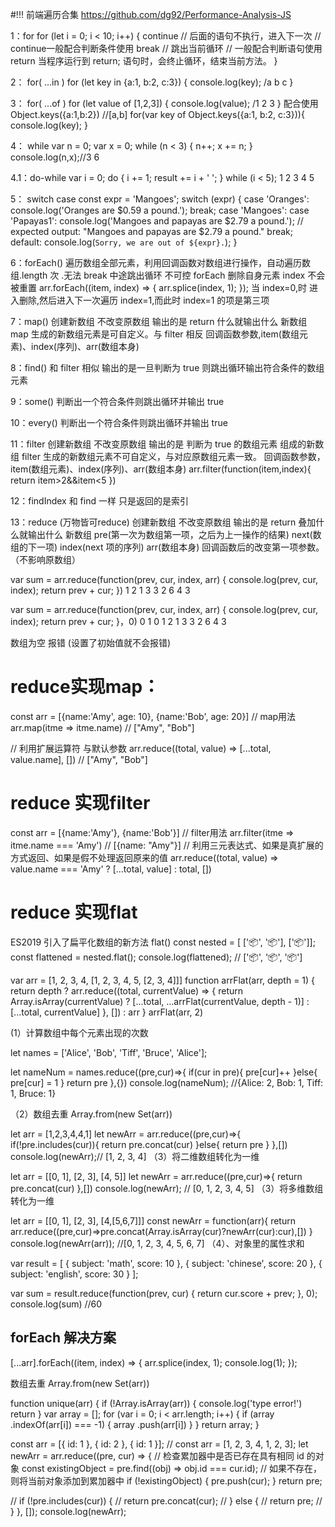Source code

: #!!! 前端遍历合集
https://github.com/dg92/Performance-Analysis-JS

1：for
for (let i = 0; i < 10; i++) {
    continue // 后面的语句不执行，进入下一次 //  continue一般配合判断条件使用
    break // 跳出当前循环 // 一般配合判断语句使用
    return 当程序运行到 return; 语句时，会终止循环，结束当前方法。
}

2： for( ...in )
for (let key in {a:1, b:2, c:3}) {
console.log(key); /a b c
}

3： for( ...of )
for (let value of [1,2,3]) {
console.log(value); /1 2 3
}
配合使用 Object.keys({a:1,b:2}) //[a,b]
for(var key of Object.keys({a:1, b:2, c:3})){
console.log(key);
}

4： while
var n = 0;
var x = 0;
while (n < 3) {
n++;
x += n;
}
console.log(n,x);//3 6

4.1：do-while
var i = 0;
do {
i += 1;
result += i + ' ';
} while (i < 5); 1 2 3 4 5

5： switch case
const expr = 'Mangoes';
switch (expr) {
case 'Oranges':
console.log('Oranges are $0.59 a pound.');
break;
case 'Mangoes':
case 'Papayas1':
console.log('Mangoes and papayas are $2.79 a pound.');
// expected output: "Mangoes and papayas are $2.79 a pound."
break;
default:
console.log(`Sorry, we are out of ${expr}.`);
}

6：forEach()
遍历数组全部元素，利用回调函数对数组进行操作，自动遍历数组.length 次 .无法 break 中途跳出循环 不可控
forEach 删除自身元素 index 不会被重置
arr.forEach((item, index) => {
arr.splice(index, 1);
}); 当 index=0,时 进入删除,然后进入下一次遍历 index=1,而此时 index=1 的项是第三项

7：map()
创建新数组 不改变原数组 输出的是 return 什么就输出什么 新数组
map 生成的新数组元素是可自定义。与 filter 相反
回调函数参数,item(数组元素)、index(序列)、arr(数组本身)

8：find()
和 filter 相似 输出的是一旦判断为 true 则跳出循环输出符合条件的数组元素

9：some()
判断出一个符合条件则跳出循环并输出 true

10：every()
判断出一个符合条件则跳出循环并输出 true

11：filter
创建新数组 不改变原数组 输出的是 判断为 true 的数组元素 组成的新数组
filter 生成的新数组元素不可自定义，与对应原数组元素一致。
回调函数参数，item(数组元素)、index(序列)、arr(数组本身)
arr.filter(function(item,index){ return item>2&&item<5 })

12：findIndex 和 find 一样 只是返回的是索引

13：reduce (万物皆可reduce)
创建新数组 不改变原数组 输出的是 return 叠加什么就输出什么 新数组
pre(第一次为数组第一项，之后为上一操作的结果)
next(数组的下一项)
index(next 项的序列)
arr(数组本身)
回调函数后的改变第一项参数。（不影响原数组）

var sum = arr.reduce(function(prev, cur, index, arr) {
console.log(prev, cur, index);
return prev + cur;
})
1 2 1
3 3 2
6 4 3

var sum = arr.reduce(function(prev, cur, index, arr) {
console.log(prev, cur, index);
return prev + cur;
}，0)
0 1 0
1 2 1
3 3 2
6 4 3

数组为空 报错 (设置了初始值就不会报错)


# reduce实现map：
const arr = [{name:'Amy', age: 10}, {name:'Bob', age: 20}]
// map用法
arr.map(itme => itme.name) // ["Amy", "Bob"]

// 利用扩展运算符 与默认参数
arr.reduce((total, value) => [...total, value.name], [])
// ["Amy", "Bob"] 


# reduce 实现filter
const arr = [{name:'Amy'}, {name:'Bob'}]
// filter用法
arr.filter(itme => itme.name === 'Amy')
// [{name: "Amy"}]
// 利用三元表达式、如果是真扩展的方式返回、如果是假不处理返回原来的值
arr.reduce((total, value) => value.name === 'Amy' ? [...total, value] : total, []) 

# reduce 实现flat
ES2019 引入了扁平化数组的新方法 flat()
const nested = [ ['📦', '📦'], ['📦']];
const flattened = nested.flat();
console.log(flattened);
// ['📦', '📦', '📦']

var arr = [1, 2, 3, 4, [1, 2, 3, 4, 5, [2, 3, 4]]]
function arrFlat(arr, depth = 1) {
  return depth 
    ? arr.reduce((total, currentValue) => {
      return Array.isArray(currentValue) ? [...total, ...arrFlat(currentValue, depth - 1)] : [...total, currentValue]
    }, []) 
    : arr
}
arrFlat(arr, 2)

(1）计算数组中每个元素出现的次数

let names = ['Alice', 'Bob', 'Tiff', 'Bruce', 'Alice'];

let nameNum = names.reduce((pre,cur)=>{
if(cur in pre){
pre[cur]++
}else{
pre[cur] = 1
}
return pre
},{})
console.log(nameNum); //{Alice: 2, Bob: 1, Tiff: 1, Bruce: 1}

（2）数组去重
Array.from(new Set(arr))

let arr = [1,2,3,4,4,1]
let newArr = arr.reduce((pre,cur)=>{
if(!pre.includes(cur)){
return pre.concat(cur)
}else{
return pre
}
},[])
console.log(newArr);// [1, 2, 3, 4]
（3）将二维数组转化为一维

let arr = [[0, 1], [2, 3], [4, 5]]
let newArr = arr.reduce((pre,cur)=>{
return pre.concat(cur)
},[])
console.log(newArr); // [0, 1, 2, 3, 4, 5]
（3）将多维数组转化为一维

let arr = [[0, 1], [2, 3], [4,[5,6,7]]]
const newArr = function(arr){
return arr.reduce((pre,cur)=>pre.concat(Array.isArray(cur)?newArr(cur):cur),[])
}
console.log(newArr(arr)); //[0, 1, 2, 3, 4, 5, 6, 7]
（4）、对象里的属性求和

var result = [
{
subject: 'math',
score: 10
},
{
subject: 'chinese',
score: 20
},
{
subject: 'english',
score: 30
}
];

var sum = result.reduce(function(prev, cur) {
return cur.score + prev;
}, 0);
console.log(sum) //60

## forEach 解决方案

[...arr].forEach((item, index) => {
arr.splice(index, 1);
console.log(1);
});







<!-- 拓展 -->
数组去重
Array.from(new Set(arr))


function unique(arr) {
    if (!Array.isArray(arr)) {
        console.log('type error!')
        return
    }
    var array = [];
    for (var i = 0; i < arr.length; i++) {
        if (array .indexOf(arr[i]) === -1) {
            array .push(arr[i])
        }
    }
    return array;
}

const arr = [{ id: 1 }, { id: 2 }, { id: 1 }];
// const arr = [1, 2, 3, 4, 1, 2, 3];
let newArr = arr.reduce((pre, cur) => {
  // 检查累加器中是否已存在具有相同 id 的对象
  const existingObject = pre.find((obj) => obj.id === cur.id);
  // 如果不存在，则将当前对象添加到累加器中
  if (!existingObject) {
    pre.push(cur);
  }
  return pre;

  //   if (!pre.includes(cur)) {
  //     return pre.concat(cur);
  //   } else {
  //     return pre;
  //   }
}, []);
console.log(newArr);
-----
* **TASK INSTRUCTIONS**: Your task for the entries above: copy exactly the span starting with the line with "5： switch case" and going on through the line with "6：forEach()", both lines included, and nothing else.

* **SOLUTION TO THIS TASK**:
5： switch case
const expr = 'Mangoes';
switch (expr) {
case 'Oranges':
console.log('Oranges are $0.59 a pound.');
break;
case 'Mangoes':
case 'Papayas1':
console.log('Mangoes and papayas are $2.79 a pound.');
// expected output: "Mangoes and papayas are $2.79 a pound."
break;
default:
console.log(`Sorry, we are out of ${expr}.`);
}

6：forEach()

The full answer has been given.